Type 2 diabetes is one of the most widespread illnesses in the world. Signs and symptoms associated with this disease include hunger, blurred vision, fatigue, and frequent elimination (“Early symptoms of diabetes,” 2017). Type 2 diabetes is diagnosed by glucose-measuring tests, the most common of them being the glycated hemoglobin (A1C) test (American Diabetes Association, 2015). With the help of these methods, the blood sugar is measured. If the level of blood sugar is too high, it is the indicator of diabetes. The notable information from health history that helps to identify whether the person has a predisposition to diabetes includes the prevalence of the illness in the family. Physical assessment findings associated with diabetes are the poor results of eye system analysis and a high BMI. The adult participant’s risk for type 2 diabetes was established based on the family genetic history and the information gathered in the Milestone 1 Assignment. In particular, there are three cases of the disease in the family: the patient’s paternal grandfather, her father’s sister, and her maternal grandmother had all been diagnosed with diabetes.
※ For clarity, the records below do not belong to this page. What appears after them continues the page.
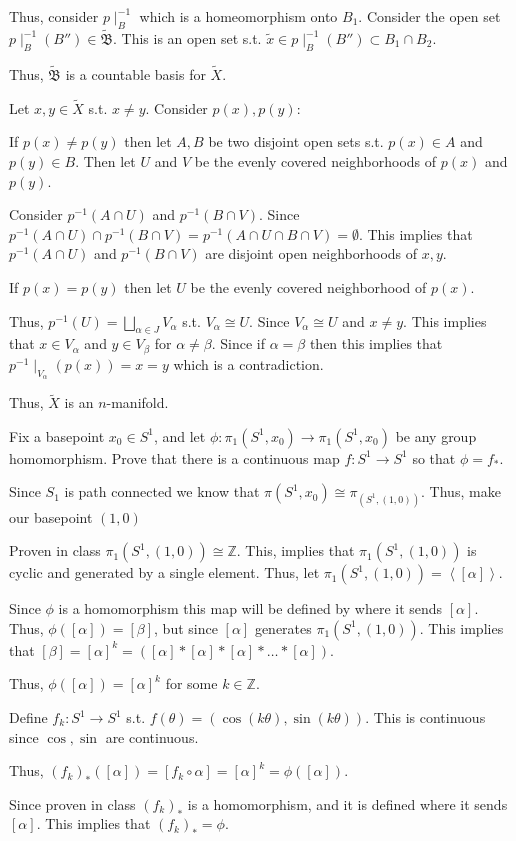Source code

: \documentclass[12pt, letterpaper]{article}
\newcommand{\Z}{\mathbb{Z}}
\newcommand{\ang}[1]{\left\langle #1 \right\rangle}
\begin{document}
\begin{problemproof}
  Thus, consider $p\mid_{B}^{-1}$ which is a homeomorphism onto $B_1$. Consider the open set $p\mid_{B}^{-1}(B'') \in \widetilde{\mathfrak{B}}$. This is an open set s.t. $\widetilde{x} \in p\mid_{B}^{-1}(B'') \subset B_1 \cap B_2$.

  Thus, $\widetilde{\mathfrak{B}}$ is a countable basis for $\widetilde{X}$.

  Let $x,y \in \widetilde{X}$ s.t. $x \neq y$. Consider $p(x),p(y)$:

  If $p(x) \neq p(y)$ then let $A,B$ be two disjoint open sets s.t. $p(x) \in A$ and $p(y) \in B$. Then let $U$ and $V$ be the evenly covered neighborhoods of $p(x)$ and $p(y)$.

  Consider $p^{-1}(A \cap U)$ and $p^{-1}(B \cap V)$. Since $p^{-1}(A \cap U) \cap p^{-1}(B \cap V)=p^{-1}(A \cap U \cap B \cap V)=\emptyset$. This implies that $p^{-1}(A \cap U)$ and $p^{-1}(B \cap V)$ are disjoint open neighborhoods of $x,y$.

  If $p(x) = p(y)$ then let $U$ be the evenly covered neighborhood of $p(x)$.

  Thus, $p^{-1}(U)=\bigsqcup_{\alpha \in J}V_\alpha$ s.t. $V_\alpha \cong U$. Since $V_\alpha \cong U$ and $x \neq y$. This implies that $x \in V_\alpha$ and $y \in V_\beta$ for $\alpha \neq \beta$. Since if $\alpha = \beta$ then this implies that $p^{-1}\mid_{V_\alpha}(p(x))=x=y$ which is a contradiction.

  Thus, $\widetilde{X}$ is an $n$-manifold.
\end{problemproof}

\begin{problem}{}
  Fix a basepoint $x_0 \in S^1$, and let
  $\phi:\pi_1(S^1, x_0) \to \pi_1(S^1, x_0)$ be any group
  homomorphism. Prove that there is a continuous map $f:S^1 \to S^1$
  so that $\phi = f_*$.
\end{problem}
\begin{problemproof}
  Since $S_1$ is path connected we know that $\pi(S^1,x_0) \cong \pi_(S^1,(1,0))$. Thus, make our basepoint $(1,0)$

  Proven in class $\pi_1(S^1, (1,0)) \cong \Z$. This, implies that $\pi_1(S^1, (1,0))$ is cyclic and generated by a single element. Thus, let $\pi_1(S^1,(1,0))=\ang{[\alpha]}$.

  Since $\phi$ is a homomorphism this map will be defined by where it sends $[\alpha]$. Thus, $\phi([\alpha])=[\beta]$, but since $[\alpha]$ generates $\pi_1(S^1,(1,0))$. This implies that $[\beta]=[\alpha]^k=([\alpha] * [\alpha] * [\alpha] * \dots * [\alpha])$.

  Thus, $\phi([\alpha])=[\alpha]^k$ for some $k \in \Z$.

  Define $f_k : S^1 \to S^1$ s.t. $f(\theta)=(\cos(k\theta),\sin(k\theta))$. This is continuous since $\cos,\sin$ are continuous.

  Thus, $(f_k)_*([\alpha])=[f_k \circ \alpha]=[\alpha]^k=\phi([\alpha])$.

  Since proven in class $(f_k)_*$ is a homomorphism, and it is defined where it sends $[\alpha]$. This implies that $(f_k)_*=\phi$.
\end{problemproof}
\end{document}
Evidence-Based Intervention

Out of a variety of evidence-based interventions related to the modifiable risk factor, the weight-loss approach seems the most reasonable. Besides its practicality, the method is especially suitable for the adult participant since she is young, and young people enjoy using technological devices and programs. With this in view, a weight-loss mobile application described in the study by Pagoto, Schneider, Jojic, DeBiasse, and Mann (2013) is suggested for the patient. Pagoto et al. (2013) consider the following aspects to the be essential in such an intervention:

  • the potential to change the patient’s behavior;
  • the possibility for the person to be reminded about food intake records;
  • the option of letting the person know how many calories are in the products one is consuming;
  • the reminder about physical exercises in addition to the healthy diet.

The following goals can be established for the patient in relation to the intervention:

  • short-term: to teach the participant how to make healthy food choices with the help of the application, to instruct her on mindful eating;
  • long-term: to reach stability in the patient’s diet so that she could lose weight and gain a normal BMI.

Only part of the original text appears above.